** Opening Entries shown block **

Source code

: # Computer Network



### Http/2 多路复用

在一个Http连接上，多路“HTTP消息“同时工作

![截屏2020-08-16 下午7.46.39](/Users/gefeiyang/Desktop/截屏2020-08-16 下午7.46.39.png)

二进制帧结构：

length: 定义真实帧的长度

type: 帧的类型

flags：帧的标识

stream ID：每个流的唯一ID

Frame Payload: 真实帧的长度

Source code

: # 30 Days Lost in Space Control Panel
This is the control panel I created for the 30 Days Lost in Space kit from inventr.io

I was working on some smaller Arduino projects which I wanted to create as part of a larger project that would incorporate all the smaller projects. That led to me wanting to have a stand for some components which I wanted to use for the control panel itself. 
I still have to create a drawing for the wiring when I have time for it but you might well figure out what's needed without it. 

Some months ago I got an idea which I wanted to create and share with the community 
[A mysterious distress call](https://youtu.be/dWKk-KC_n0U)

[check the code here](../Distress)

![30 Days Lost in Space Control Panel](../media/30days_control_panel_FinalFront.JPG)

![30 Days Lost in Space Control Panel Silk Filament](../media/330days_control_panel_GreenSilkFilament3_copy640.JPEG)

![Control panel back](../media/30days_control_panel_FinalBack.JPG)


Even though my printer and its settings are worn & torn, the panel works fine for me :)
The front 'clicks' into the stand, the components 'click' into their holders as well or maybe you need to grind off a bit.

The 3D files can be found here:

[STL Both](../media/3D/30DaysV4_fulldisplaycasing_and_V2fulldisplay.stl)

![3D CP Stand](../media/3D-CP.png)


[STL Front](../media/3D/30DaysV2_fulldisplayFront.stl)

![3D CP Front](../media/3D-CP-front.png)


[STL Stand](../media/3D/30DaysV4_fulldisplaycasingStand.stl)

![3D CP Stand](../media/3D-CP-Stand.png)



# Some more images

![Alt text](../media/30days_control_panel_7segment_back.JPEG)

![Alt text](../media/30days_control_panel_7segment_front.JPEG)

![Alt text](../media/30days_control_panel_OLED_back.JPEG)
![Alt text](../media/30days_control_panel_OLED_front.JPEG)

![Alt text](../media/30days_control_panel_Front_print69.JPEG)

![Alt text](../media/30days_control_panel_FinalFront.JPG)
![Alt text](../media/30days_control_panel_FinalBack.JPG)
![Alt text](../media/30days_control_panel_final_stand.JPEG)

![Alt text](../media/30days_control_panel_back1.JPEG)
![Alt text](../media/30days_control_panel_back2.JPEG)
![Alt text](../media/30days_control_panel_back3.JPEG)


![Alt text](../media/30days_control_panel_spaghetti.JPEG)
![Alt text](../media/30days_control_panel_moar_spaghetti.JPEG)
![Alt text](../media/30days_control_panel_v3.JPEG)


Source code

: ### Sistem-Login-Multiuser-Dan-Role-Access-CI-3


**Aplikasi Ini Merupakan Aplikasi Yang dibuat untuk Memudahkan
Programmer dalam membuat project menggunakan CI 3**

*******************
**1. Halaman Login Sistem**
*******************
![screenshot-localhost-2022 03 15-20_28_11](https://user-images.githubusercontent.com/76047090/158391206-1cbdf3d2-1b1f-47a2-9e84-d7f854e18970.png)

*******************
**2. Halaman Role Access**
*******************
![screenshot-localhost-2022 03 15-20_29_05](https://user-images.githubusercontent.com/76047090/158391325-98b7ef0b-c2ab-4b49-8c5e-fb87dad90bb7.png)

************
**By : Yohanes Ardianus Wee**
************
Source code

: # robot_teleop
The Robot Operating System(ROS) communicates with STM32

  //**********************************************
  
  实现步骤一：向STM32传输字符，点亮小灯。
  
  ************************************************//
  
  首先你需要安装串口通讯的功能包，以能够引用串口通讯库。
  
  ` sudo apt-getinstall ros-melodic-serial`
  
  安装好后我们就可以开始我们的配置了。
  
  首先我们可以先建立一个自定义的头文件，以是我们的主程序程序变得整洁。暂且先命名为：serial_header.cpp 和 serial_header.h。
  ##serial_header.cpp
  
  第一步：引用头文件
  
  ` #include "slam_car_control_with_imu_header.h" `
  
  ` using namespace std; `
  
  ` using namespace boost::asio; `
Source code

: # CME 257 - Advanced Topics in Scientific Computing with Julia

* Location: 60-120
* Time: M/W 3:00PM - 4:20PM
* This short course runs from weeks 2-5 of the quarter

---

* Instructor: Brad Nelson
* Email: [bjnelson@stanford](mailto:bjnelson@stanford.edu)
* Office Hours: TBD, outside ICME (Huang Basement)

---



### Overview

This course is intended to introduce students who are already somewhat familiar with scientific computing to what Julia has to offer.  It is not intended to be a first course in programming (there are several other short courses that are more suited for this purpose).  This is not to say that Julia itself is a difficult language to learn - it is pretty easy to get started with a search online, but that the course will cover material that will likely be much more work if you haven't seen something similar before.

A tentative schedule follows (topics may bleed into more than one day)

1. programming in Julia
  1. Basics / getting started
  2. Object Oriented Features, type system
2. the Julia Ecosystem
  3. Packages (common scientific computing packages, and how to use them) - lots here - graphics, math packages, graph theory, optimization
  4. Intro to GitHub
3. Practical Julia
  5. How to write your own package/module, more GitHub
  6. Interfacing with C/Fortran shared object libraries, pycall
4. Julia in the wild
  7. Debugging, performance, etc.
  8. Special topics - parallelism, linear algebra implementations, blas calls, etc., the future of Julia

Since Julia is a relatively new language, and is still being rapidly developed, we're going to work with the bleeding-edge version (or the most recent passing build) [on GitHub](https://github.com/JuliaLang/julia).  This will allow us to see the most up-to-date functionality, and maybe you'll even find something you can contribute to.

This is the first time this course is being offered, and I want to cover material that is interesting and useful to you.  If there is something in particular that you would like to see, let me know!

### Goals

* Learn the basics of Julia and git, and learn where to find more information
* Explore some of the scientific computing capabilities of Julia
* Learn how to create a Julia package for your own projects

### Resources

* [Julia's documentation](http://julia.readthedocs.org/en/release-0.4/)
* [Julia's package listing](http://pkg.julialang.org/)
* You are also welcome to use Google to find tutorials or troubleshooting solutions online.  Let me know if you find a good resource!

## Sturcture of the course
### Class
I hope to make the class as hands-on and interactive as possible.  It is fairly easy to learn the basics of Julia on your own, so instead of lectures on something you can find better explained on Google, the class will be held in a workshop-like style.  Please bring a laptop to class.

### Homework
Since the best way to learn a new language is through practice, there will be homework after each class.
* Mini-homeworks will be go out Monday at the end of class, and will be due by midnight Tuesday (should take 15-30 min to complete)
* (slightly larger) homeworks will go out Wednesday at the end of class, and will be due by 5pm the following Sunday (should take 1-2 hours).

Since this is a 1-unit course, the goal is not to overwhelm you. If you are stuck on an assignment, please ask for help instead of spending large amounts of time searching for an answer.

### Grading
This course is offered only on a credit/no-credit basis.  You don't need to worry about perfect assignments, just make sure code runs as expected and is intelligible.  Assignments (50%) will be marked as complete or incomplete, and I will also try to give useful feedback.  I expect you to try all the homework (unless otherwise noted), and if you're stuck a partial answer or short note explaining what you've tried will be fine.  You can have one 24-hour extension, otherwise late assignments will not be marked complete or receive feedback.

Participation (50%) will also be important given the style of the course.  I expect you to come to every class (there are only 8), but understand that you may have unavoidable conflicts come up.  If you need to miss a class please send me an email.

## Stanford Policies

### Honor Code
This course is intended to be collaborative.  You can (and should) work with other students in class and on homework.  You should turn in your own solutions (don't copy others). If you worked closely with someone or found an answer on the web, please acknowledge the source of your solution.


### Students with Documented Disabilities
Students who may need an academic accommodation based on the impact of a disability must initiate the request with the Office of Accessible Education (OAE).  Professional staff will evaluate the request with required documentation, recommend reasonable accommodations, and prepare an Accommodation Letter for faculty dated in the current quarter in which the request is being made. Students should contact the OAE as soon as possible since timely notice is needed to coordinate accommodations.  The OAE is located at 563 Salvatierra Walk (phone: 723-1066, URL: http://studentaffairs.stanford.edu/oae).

** Closing Entries shown block **

> [Task item]:
Look through the listing and extract every line with "using" in it.

> [Your response]:
  ` using namespace std; `
  ` using namespace boost::asio; `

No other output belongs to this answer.